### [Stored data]
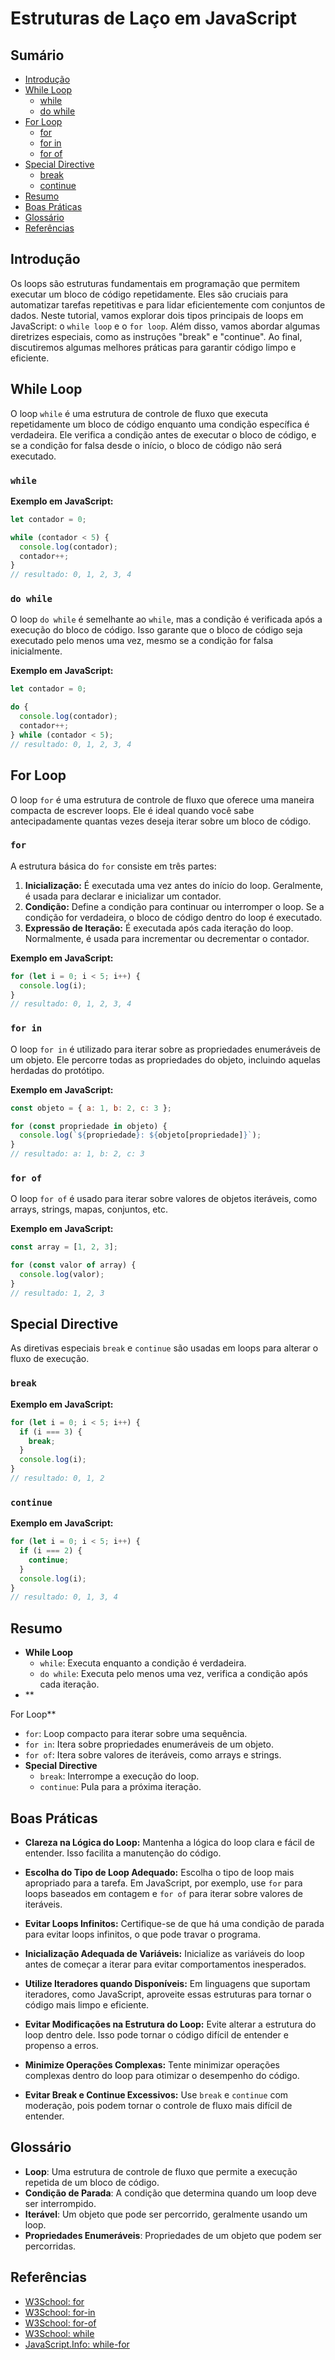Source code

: # Estruturas de Laço em JavaScript

## Sumário
- [Introdução](#introdução)
- [While Loop](#while-loop)
  - [while](#while)
  - [do while](#do-while)
- [For Loop](#for-loop)
  - [for](#for)
  - [for in](#for-in)
  - [for of](#for-of)
- [Special Directive](#special-directive)
  - [break](#break)
  - [continue](#continue)
- [Resumo](#resumo)
- [Boas Práticas](#boas-práticas)
- [Glossário](#glossário)
- [Referências](#referências)

## Introdução
Os loops são estruturas fundamentais em programação que permitem executar um bloco de código repetidamente. Eles são cruciais para automatizar tarefas repetitivas e para lidar eficientemente com conjuntos de dados. Neste tutorial, vamos explorar dois tipos principais de loops em JavaScript: o `while loop` e o `for loop`. Além disso, vamos abordar algumas diretrizes especiais, como as instruções "break" e "continue". Ao final, discutiremos algumas melhores práticas para garantir código limpo e eficiente.

## While Loop
O loop `while` é uma estrutura de controle de fluxo que executa repetidamente um bloco de código enquanto uma condição específica é verdadeira. Ele verifica a condição antes de executar o bloco de código, e se a condição for falsa desde o início, o bloco de código não será executado.

### `while`
**Exemplo em JavaScript:**
```javascript
let contador = 0;

while (contador < 5) {
  console.log(contador);
  contador++;
}
// resultado: 0, 1, 2, 3, 4
```

### `do while`
O loop `do while` é semelhante ao `while`, mas a condição é verificada após a execução do bloco de código. Isso garante que o bloco de código seja executado pelo menos uma vez, mesmo se a condição for falsa inicialmente.

**Exemplo em JavaScript:**
```javascript
let contador = 0;

do {
  console.log(contador);
  contador++;
} while (contador < 5);
// resultado: 0, 1, 2, 3, 4
```

## For Loop
O loop `for` é uma estrutura de controle de fluxo que oferece uma maneira compacta de escrever loops. Ele é ideal quando você sabe antecipadamente quantas vezes deseja iterar sobre um bloco de código.

### `for`
A estrutura básica do `for` consiste em três partes:
1. **Inicialização:** É executada uma vez antes do início do loop. Geralmente, é usada para declarar e inicializar um contador.
2. **Condição:** Define a condição para continuar ou interromper o loop. Se a condição for verdadeira, o bloco de código dentro do loop é executado.
3. **Expressão de Iteração:** É executada após cada iteração do loop. Normalmente, é usada para incrementar ou decrementar o contador.

**Exemplo em JavaScript:**
```javascript
for (let i = 0; i < 5; i++) {
  console.log(i);
}
// resultado: 0, 1, 2, 3, 4
```

### `for in`
O loop `for in` é utilizado para iterar sobre as propriedades enumeráveis de um objeto. Ele percorre todas as propriedades do objeto, incluindo aquelas herdadas do protótipo.

**Exemplo em JavaScript:**
```javascript
const objeto = { a: 1, b: 2, c: 3 };

for (const propriedade in objeto) {
  console.log(`${propriedade}: ${objeto[propriedade]}`);
}
// resultado: a: 1, b: 2, c: 3
```

### `for of`
O loop `for of` é usado para iterar sobre valores de objetos iteráveis, como arrays, strings, mapas, conjuntos, etc.

**Exemplo em JavaScript:**
```javascript
const array = [1, 2, 3];

for (const valor of array) {
  console.log(valor);
}
// resultado: 1, 2, 3
```

## Special Directive
As diretivas especiais `break` e `continue` são usadas em loops para alterar o fluxo de execução.

### `break`
**Exemplo em JavaScript:**
```javascript
for (let i = 0; i < 5; i++) {
  if (i === 3) {
    break;
  }
  console.log(i);
}
// resultado: 0, 1, 2
```

### `continue`
**Exemplo em JavaScript:**
```javascript
for (let i = 0; i < 5; i++) {
  if (i === 2) {
    continue;
  }
  console.log(i);
}
// resultado: 0, 1, 3, 4
```

## Resumo
- **While Loop**
  - `while`: Executa enquanto a condição é verdadeira.
  - `do while`: Executa pelo menos uma vez, verifica a condição após cada iteração.
- **

For Loop**
  - `for`: Loop compacto para iterar sobre uma sequência.
  - `for in`: Itera sobre propriedades enumeráveis de um objeto.
  - `for of`: Itera sobre valores de iteráveis, como arrays e strings.
- **Special Directive**
  - `break`: Interrompe a execução do loop.
  - `continue`: Pula para a próxima iteração.

## Boas Práticas
- **Clareza na Lógica do Loop:**
  Mantenha a lógica do loop clara e fácil de entender. Isso facilita a manutenção do código.
  
- **Escolha do Tipo de Loop Adequado:**
  Escolha o tipo de loop mais apropriado para a tarefa. Em JavaScript, por exemplo, use `for` para loops baseados em contagem e `for of` para iterar sobre valores de iteráveis.

- **Evitar Loops Infinitos:**
  Certifique-se de que há uma condição de parada para evitar loops infinitos, o que pode travar o programa.

- **Inicialização Adequada de Variáveis:**
  Inicialize as variáveis do loop antes de começar a iterar para evitar comportamentos inesperados.

- **Utilize Iteradores quando Disponíveis:**
  Em linguagens que suportam iteradores, como JavaScript, aproveite essas estruturas para tornar o código mais limpo e eficiente.

- **Evitar Modificações na Estrutura do Loop:**
  Evite alterar a estrutura do loop dentro dele. Isso pode tornar o código difícil de entender e propenso a erros.

- **Minimize Operações Complexas:**
  Tente minimizar operações complexas dentro do loop para otimizar o desempenho do código.

- **Evitar Break e Continue Excessivos:**
  Use `break` e `continue` com moderação, pois podem tornar o controle de fluxo mais difícil de entender.

## Glossário
- **Loop**: Uma estrutura de controle de fluxo que permite a execução repetida de um bloco de código.
- **Condição de Parada**: A condição que determina quando um loop deve ser interrompido.
- **Iterável**: Um objeto que pode ser percorrido, geralmente usando um loop.
- **Propriedades Enumeráveis**: Propriedades de um objeto que podem ser percorridas.

## Referências
- [W3School: for](https://javascript.info/while-for)
- [W3School: for-in](https://www.w3schools.com/js/js_loop_forin.asp)
- [W3School: for-of](https://www.w3schools.com/js/js_loop_forof.asp)
- [W3School: while](https://www.w3schools.com/js/js_loop_while.asp)
- [JavaScript.Info: while-for](https://javascript.info/while-for)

### [PROBLEM REQUIREMENTS]
Your answer must be the exact lines of the records from the first one through the line containing "- [break](#break)", with no pictures in it.

### [OUTPUT]
Source code

: # Estruturas de Laço em JavaScript

## Sumário
- [Introdução](#introdução)
- [While Loop](#while-loop)
  - [while](#while)
  - [do while](#do-while)
- [For Loop](#for-loop)
  - [for](#for)
  - [for in](#for-in)
  - [for of](#for-of)
- [Special Directive](#special-directive)
  - [break](#break)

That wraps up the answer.